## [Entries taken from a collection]

-*-

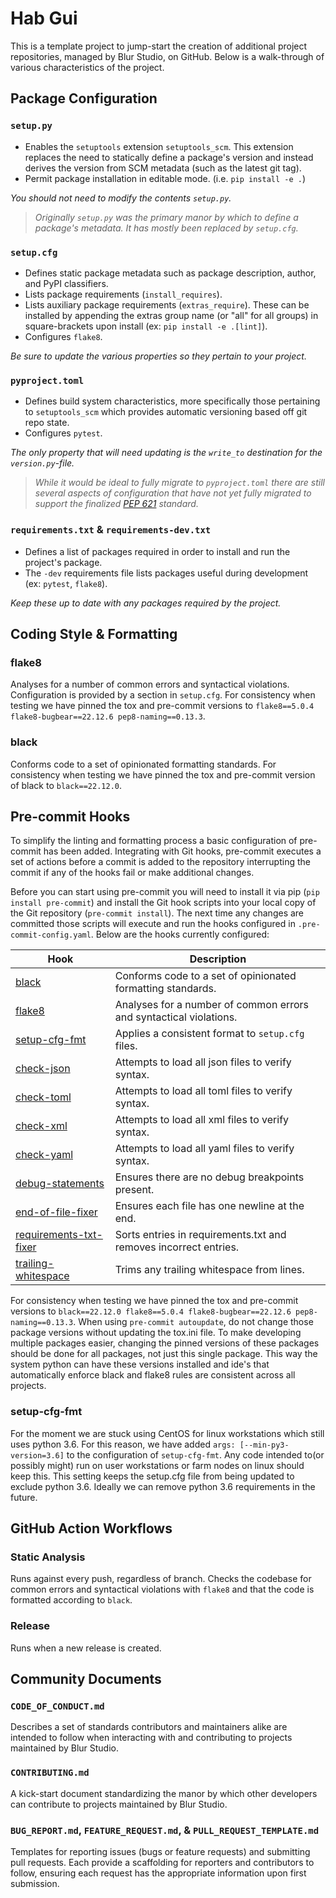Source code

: # Hab Gui

This is a template project to jump-start the creation of additional project repositories, managed by Blur Studio, on GitHub. Below is a walk-through of various characteristics of the project.

## Package Configuration

### `setup.py`

- Enables the `setuptools` extension `setuptools_scm`. This extension replaces the need to statically define a package's version and instead derives the version from SCM metadata (such as the latest git tag).
- Permit package installation in editable mode. (i.e. `pip install -e .`)

_You should not need to modify the contents `setup.py`._

> _Originally `setup.py` was the primary manor by which to define a package's metadata. It has mostly been replaced by `setup.cfg`._

### `setup.cfg`

- Defines static package metadata such as package description, author, and PyPI classifiers.
- Lists package requirements (`install_requires`).
- Lists auxiliary package requirements (`extras_require`). These can be installed by appending the extras group name (or "all" for all groups) in square-brackets upon install (ex: `pip install -e .[lint]`).
- Configures `flake8`.

_Be sure to update the various properties so they pertain to your project._

### `pyproject.toml`

- Defines build system characteristics, more specifically those pertaining to `setuptools_scm` which provides automatic versioning based off git repo state.
- Configures `pytest`.

_The only property that will need updating is the `write_to` destination for the `version.py`-file._

> _While it would be ideal to fully migrate to `pyproject.toml` there are still several aspects of configuration that have not yet fully migrated to support the finalized [PEP 621] standard._

### `requirements.txt` & `requirements-dev.txt`

- Defines a list of packages required in order to install and run the project's package.
- The `-dev` requirements file lists packages useful during development (ex: `pytest`, `flake8`).

_Keep these up to date with any packages required by the project._

## Coding Style & Formatting

### flake8

Analyses for a number of common errors and syntactical violations. Configuration is provided by a section in `setup.cfg`. For consistency when testing we have pinned the tox and pre-commit versions to `flake8==5.0.4 flake8-bugbear==22.12.6 pep8-naming==0.13.3`.

### black

Conforms code to a set of opinionated formatting standards. For consistency when testing we have pinned the tox and pre-commit version of black to `black==22.12.0`.

## Pre-commit Hooks

To simplify the linting and formatting process a basic configuration of pre-commit has been added. Integrating with Git hooks, pre-commit executes a set of actions before a commit is added to the repository interrupting the commit if any of the hooks fail or make additional changes.

Before you can start using pre-commit you will need to install it via pip (`pip install pre-commit`) and install the Git hook scripts into your local copy of the Git repository (`pre-commit install`). The next time any changes are committed those scripts will execute and run the hooks configured in `.pre-commit-config.yaml`. Below are the hooks currently configured:

| Hook                     | Description                                                        |
|--------------------------|--------------------------------------------------------------------|
| [black]                  | Conforms code to a set of opinionated formatting standards.        |
| [flake8]                 | Analyses for a number of common errors and syntactical violations. |
| [setup-cfg-fmt]          | Applies a consistent format to `setup.cfg` files.                  |
| [check-json]             | Attempts to load all json files to verify syntax.                  |
| [check-toml]             | Attempts to load all toml files to verify syntax.                  |
| [check-xml]              | Attempts to load all xml files to verify syntax.                   |
| [check-yaml]             | Attempts to load all yaml files to verify syntax.                  |
| [debug-statements]       | Ensures there are no debug breakpoints present.                    |
| [end-of-file-fixer]      | Ensures each file has one newline at the end.                      |
| [requirements-txt-fixer] | Sorts entries in requirements.txt and removes incorrect entries.   |
| [trailing-whitespace]    | Trims any trailing whitespace from lines.                          |

For consistency when testing we have pinned the tox and pre-commit versions to `black==22.12.0 flake8==5.0.4 flake8-bugbear==22.12.6 pep8-naming==0.13.3`. When using `pre-commit autoupdate`, do not change those package versions without updating the tox.ini file. To make developing multiple packages easier, changing the pinned versions of these packages should be done for all packages, not just this single package. This way the system python can have these versions installed and ide's that automatically enforce black and flake8 rules are consistent across all projects.

### setup-cfg-fmt

For the moment we are stuck using CentOS for linux workstations which still uses python 3.6. For this reason, we have added `args: [--min-py3-version=3.6]` to the configuration of `setup-cfg-fmt`. Any code intended to(or possibly might) run on user workstations or farm nodes on linux should keep this. This setting keeps the setup.cfg file from being updated to exclude python 3.6. Ideally we can remove python 3.6 requirements in the future.

## GitHub Action Workflows

### Static Analysis

Runs against every push, regardless of branch. Checks the codebase for common errors and syntactical violations with `flake8` and that the code is formatted according to `black`.

### Release

Runs when a new release is created.

## Community Documents

### `CODE_OF_CONDUCT.md`

Describes a set of standards contributors and maintainers alike are intended to follow when interacting with and contributing to projects maintained by Blur Studio.

### `CONTRIBUTING.md`

A kick-start document standardizing the manor by which other developers can contribute to projects maintained by Blur Studio.

### `BUG_REPORT.md`, `FEATURE_REQUEST.md`, & `PULL_REQUEST_TEMPLATE.md`

Templates for reporting issues (bugs or feature requests) and submitting pull requests. Each provide a scaffolding for reporters and contributors to follow, ensuring each request has the appropriate information upon first submission.

[PEP 621]: https://www.python.org/dev/peps/pep-0621/
[black]: https://github.com/psf/black
[flake8]: https://github.com/PyCQA/flake8
[setup-cfg-fmt]: https://github.com/asottile/setup-cfg-fmt
[check-json]: https://github.com/pre-commit/pre-commit-hooks#check-json
[check-toml]: https://github.com/pre-commit/pre-commit-hooks#check-toml
[check-xml]: https://github.com/pre-commit/pre-commit-hooks#check-xml
[check-yaml]: https://github.com/pre-commit/pre-commit-hooks#check-yaml
[debug-statements]: https://github.com/pre-commit/pre-commit-hooks#debug-statements
[end-of-file-fixer]: https://github.com/pre-commit/pre-commit-hooks#end-of-file-fixer
[requirements-txt-fixer]: https://github.com/pre-commit/pre-commit-hooks#requirements-txt-fixer
[trailing-whitespace]: https://github.com/pre-commit/pre-commit-hooks#trailing-whitespace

-*-

## [Task item]
All of the data is to be returned exactly, with no pictures included.

## [Reply to the exercise]
Source code

: # Hab Gui

This is a template project to jump-start the creation of additional project repositories, managed by Blur Studio, on GitHub. Below is a walk-through of various characteristics of the project.

## Package Configuration

### `setup.py`

- Enables the `setuptools` extension `setuptools_scm`. This extension replaces the need to statically define a package's version and instead derives the version from SCM metadata (such as the latest git tag).
- Permit package installation in editable mode. (i.e. `pip install -e .`)

_You should not need to modify the contents `setup.py`._

> _Originally `setup.py` was the primary manor by which to define a package's metadata. It has mostly been replaced by `setup.cfg`._

### `setup.cfg`

- Defines static package metadata such as package description, author, and PyPI classifiers.
- Lists package requirements (`install_requires`).
- Lists auxiliary package requirements (`extras_require`). These can be installed by appending the extras group name (or "all" for all groups) in square-brackets upon install (ex: `pip install -e .[lint]`).
- Configures `flake8`.

_Be sure to update the various properties so they pertain to your project._

### `pyproject.toml`

- Defines build system characteristics, more specifically those pertaining to `setuptools_scm` which provides automatic versioning based off git repo state.
- Configures `pytest`.

_The only property that will need updating is the `write_to` destination for the `version.py`-file._

> _While it would be ideal to fully migrate to `pyproject.toml` there are still several aspects of configuration that have not yet fully migrated to support the finalized [PEP 621] standard._

### `requirements.txt` & `requirements-dev.txt`

- Defines a list of packages required in order to install and run the project's package.
- The `-dev` requirements file lists packages useful during development (ex: `pytest`, `flake8`).

_Keep these up to date with any packages required by the project._

## Coding Style & Formatting

### flake8

Analyses for a number of common errors and syntactical violations. Configuration is provided by a section in `setup.cfg`. For consistency when testing we have pinned the tox and pre-commit versions to `flake8==5.0.4 flake8-bugbear==22.12.6 pep8-naming==0.13.3`.

### black

Conforms code to a set of opinionated formatting standards. For consistency when testing we have pinned the tox and pre-commit version of black to `black==22.12.0`.

## Pre-commit Hooks

To simplify the linting and formatting process a basic configuration of pre-commit has been added. Integrating with Git hooks, pre-commit executes a set of actions before a commit is added to the repository interrupting the commit if any of the hooks fail or make additional changes.

Before you can start using pre-commit you will need to install it via pip (`pip install pre-commit`) and install the Git hook scripts into your local copy of the Git repository (`pre-commit install`). The next time any changes are committed those scripts will execute and run the hooks configured in `.pre-commit-config.yaml`. Below are the hooks currently configured:

| Hook                     | Description                                                        |
|--------------------------|--------------------------------------------------------------------|
| [black]                  | Conforms code to a set of opinionated formatting standards.        |
| [flake8]                 | Analyses for a number of common errors and syntactical violations. |
| [setup-cfg-fmt]          | Applies a consistent format to `setup.cfg` files.                  |
| [check-json]             | Attempts to load all json files to verify syntax.                  |
| [check-toml]             | Attempts to load all toml files to verify syntax.                  |
| [check-xml]              | Attempts to load all xml files to verify syntax.                   |
| [check-yaml]             | Attempts to load all yaml files to verify syntax.                  |
| [debug-statements]       | Ensures there are no debug breakpoints present.                    |
| [end-of-file-fixer]      | Ensures each file has one newline at the end.                      |
| [requirements-txt-fixer] | Sorts entries in requirements.txt and removes incorrect entries.   |
| [trailing-whitespace]    | Trims any trailing whitespace from lines.                          |

For consistency when testing we have pinned the tox and pre-commit versions to `black==22.12.0 flake8==5.0.4 flake8-bugbear==22.12.6 pep8-naming==0.13.3`. When using `pre-commit autoupdate`, do not change those package versions without updating the tox.ini file. To make developing multiple packages easier, changing the pinned versions of these packages should be done for all packages, not just this single package. This way the system python can have these versions installed and ide's that automatically enforce black and flake8 rules are consistent across all projects.

### setup-cfg-fmt

For the moment we are stuck using CentOS for linux workstations which still uses python 3.6. For this reason, we have added `args: [--min-py3-version=3.6]` to the configuration of `setup-cfg-fmt`. Any code intended to(or possibly might) run on user workstations or farm nodes on linux should keep this. This setting keeps the setup.cfg file from being updated to exclude python 3.6. Ideally we can remove python 3.6 requirements in the future.

## GitHub Action Workflows

### Static Analysis

Runs against every push, regardless of branch. Checks the codebase for common errors and syntactical violations with `flake8` and that the code is formatted according to `black`.

### Release

Runs when a new release is created.

## Community Documents

### `CODE_OF_CONDUCT.md`

Describes a set of standards contributors and maintainers alike are intended to follow when interacting with and contributing to projects maintained by Blur Studio.

### `CONTRIBUTING.md`

A kick-start document standardizing the manor by which other developers can contribute to projects maintained by Blur Studio.

### `BUG_REPORT.md`, `FEATURE_REQUEST.md`, & `PULL_REQUEST_TEMPLATE.md`

Templates for reporting issues (bugs or feature requests) and submitting pull requests. Each provide a scaffolding for reporters and contributors to follow, ensuring each request has the appropriate information upon first submission.

[PEP 621]: https://www.python.org/dev/peps/pep-0621/
[black]: https://github.com/psf/black
[flake8]: https://github.com/PyCQA/flake8
[setup-cfg-fmt]: https://github.com/asottile/setup-cfg-fmt
[check-json]: https://github.com/pre-commit/pre-commit-hooks#check-json
[check-toml]: https://github.com/pre-commit/pre-commit-hooks#check-toml
[check-xml]: https://github.com/pre-commit/pre-commit-hooks#check-xml
[check-yaml]: https://github.com/pre-commit/pre-commit-hooks#check-yaml
[debug-statements]: https://github.com/pre-commit/pre-commit-hooks#debug-statements
[end-of-file-fixer]: https://github.com/pre-commit/pre-commit-hooks#end-of-file-fixer
[requirements-txt-fixer]: https://github.com/pre-commit/pre-commit-hooks#requirements-txt-fixer
[trailing-whitespace]: https://github.com/pre-commit/pre-commit-hooks#trailing-whitespace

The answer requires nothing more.